[Records from a collection]
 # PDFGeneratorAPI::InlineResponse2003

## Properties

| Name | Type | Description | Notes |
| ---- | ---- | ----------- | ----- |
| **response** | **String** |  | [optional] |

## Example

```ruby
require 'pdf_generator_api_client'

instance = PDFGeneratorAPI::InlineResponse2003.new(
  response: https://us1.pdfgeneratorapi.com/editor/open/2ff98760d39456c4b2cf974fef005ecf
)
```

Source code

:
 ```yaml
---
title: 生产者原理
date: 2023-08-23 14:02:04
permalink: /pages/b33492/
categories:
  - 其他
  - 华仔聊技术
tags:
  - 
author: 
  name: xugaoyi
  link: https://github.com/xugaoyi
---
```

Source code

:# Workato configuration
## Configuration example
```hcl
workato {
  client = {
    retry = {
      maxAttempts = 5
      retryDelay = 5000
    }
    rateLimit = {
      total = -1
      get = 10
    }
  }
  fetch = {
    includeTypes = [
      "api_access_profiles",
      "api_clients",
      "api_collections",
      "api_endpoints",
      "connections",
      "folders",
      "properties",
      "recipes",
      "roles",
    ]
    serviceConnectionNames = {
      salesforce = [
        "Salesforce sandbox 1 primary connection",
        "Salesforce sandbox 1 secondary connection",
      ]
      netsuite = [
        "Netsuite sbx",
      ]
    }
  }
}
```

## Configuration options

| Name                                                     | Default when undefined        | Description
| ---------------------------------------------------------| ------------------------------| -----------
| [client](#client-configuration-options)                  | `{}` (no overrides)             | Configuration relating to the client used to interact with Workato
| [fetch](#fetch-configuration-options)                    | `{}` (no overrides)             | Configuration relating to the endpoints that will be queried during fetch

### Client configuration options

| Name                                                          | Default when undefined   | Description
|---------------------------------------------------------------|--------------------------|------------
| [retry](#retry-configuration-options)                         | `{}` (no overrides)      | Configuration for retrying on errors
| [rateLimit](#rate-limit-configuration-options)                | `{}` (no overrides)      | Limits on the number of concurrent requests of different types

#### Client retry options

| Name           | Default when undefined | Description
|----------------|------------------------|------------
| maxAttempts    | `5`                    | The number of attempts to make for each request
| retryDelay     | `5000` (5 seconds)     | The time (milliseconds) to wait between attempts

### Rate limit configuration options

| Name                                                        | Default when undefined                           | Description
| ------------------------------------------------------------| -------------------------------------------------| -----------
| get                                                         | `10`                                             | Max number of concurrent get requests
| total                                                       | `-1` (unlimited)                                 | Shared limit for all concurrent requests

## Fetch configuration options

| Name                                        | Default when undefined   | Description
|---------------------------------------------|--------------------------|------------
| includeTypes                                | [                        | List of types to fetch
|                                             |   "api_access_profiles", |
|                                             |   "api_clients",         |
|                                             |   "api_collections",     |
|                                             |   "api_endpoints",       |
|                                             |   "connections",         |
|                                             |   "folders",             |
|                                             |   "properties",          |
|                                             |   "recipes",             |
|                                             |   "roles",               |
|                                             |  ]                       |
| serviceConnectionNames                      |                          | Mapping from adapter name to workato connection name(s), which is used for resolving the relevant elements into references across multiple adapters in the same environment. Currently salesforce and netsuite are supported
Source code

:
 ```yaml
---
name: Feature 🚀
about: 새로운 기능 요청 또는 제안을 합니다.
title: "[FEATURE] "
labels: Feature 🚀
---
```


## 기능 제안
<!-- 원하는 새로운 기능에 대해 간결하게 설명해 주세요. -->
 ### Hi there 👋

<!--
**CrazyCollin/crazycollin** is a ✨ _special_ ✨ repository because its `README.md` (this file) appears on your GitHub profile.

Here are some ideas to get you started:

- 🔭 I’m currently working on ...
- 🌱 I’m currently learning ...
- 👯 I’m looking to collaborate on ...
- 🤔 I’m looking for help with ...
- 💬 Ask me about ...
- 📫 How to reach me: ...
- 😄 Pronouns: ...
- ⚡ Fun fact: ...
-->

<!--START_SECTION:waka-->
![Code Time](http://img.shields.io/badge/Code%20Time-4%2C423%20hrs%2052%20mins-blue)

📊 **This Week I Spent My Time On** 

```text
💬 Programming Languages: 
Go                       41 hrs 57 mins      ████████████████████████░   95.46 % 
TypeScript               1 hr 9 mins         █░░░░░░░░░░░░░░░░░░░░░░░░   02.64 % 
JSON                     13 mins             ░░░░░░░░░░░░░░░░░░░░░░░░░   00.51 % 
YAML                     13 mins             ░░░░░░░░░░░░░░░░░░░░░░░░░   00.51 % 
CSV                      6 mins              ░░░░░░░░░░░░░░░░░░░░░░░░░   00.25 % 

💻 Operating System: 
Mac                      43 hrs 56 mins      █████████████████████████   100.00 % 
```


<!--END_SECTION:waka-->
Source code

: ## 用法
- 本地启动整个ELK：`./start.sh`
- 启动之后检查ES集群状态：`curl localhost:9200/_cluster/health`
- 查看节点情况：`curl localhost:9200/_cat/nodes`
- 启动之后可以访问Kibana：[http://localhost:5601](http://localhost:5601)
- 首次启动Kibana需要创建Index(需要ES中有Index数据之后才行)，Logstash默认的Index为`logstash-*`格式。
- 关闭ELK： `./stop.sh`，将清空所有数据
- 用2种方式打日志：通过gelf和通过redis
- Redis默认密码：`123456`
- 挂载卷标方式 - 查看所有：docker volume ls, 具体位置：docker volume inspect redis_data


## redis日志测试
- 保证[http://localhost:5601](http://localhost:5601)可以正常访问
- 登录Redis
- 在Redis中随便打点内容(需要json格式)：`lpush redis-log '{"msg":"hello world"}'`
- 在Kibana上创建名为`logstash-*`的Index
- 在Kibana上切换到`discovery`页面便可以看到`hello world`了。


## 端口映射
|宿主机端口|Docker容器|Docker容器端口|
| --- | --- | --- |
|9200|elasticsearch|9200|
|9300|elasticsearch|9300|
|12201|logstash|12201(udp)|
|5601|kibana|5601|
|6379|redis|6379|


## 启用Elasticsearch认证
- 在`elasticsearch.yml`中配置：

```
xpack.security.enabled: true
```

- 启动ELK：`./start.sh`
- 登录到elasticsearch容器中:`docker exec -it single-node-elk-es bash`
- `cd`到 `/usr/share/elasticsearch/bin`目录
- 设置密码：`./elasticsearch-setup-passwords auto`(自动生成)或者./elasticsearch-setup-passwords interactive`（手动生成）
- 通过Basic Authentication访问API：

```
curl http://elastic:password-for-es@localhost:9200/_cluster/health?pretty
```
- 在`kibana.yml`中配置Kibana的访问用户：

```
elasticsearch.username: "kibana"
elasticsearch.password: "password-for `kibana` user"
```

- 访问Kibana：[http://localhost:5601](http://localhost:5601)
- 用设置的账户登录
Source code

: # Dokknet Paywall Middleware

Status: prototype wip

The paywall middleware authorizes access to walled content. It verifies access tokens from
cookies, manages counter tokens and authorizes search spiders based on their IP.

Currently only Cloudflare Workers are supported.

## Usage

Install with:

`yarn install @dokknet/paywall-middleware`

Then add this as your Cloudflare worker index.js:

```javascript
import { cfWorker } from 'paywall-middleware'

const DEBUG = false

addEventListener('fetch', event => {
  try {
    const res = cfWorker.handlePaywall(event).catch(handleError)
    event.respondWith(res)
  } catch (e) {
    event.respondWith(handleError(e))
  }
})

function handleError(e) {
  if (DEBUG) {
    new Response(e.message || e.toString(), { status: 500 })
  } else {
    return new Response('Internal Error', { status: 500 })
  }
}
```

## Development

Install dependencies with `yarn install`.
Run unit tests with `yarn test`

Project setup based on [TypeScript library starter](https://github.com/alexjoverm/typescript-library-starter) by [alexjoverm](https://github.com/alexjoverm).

== WHAT THE TASK ASKS ==
Transcribe exactly, starting at the line with "## Development" and continuing through the last line of the data above; leave out all earlier lines.

== EXERCISE ANSWER ==
## Development

Install dependencies with `yarn install`.
Run unit tests with `yarn test`

Project setup based on [TypeScript library starter](https://github.com/alexjoverm/typescript-library-starter) by [alexjoverm](https://github.com/alexjoverm).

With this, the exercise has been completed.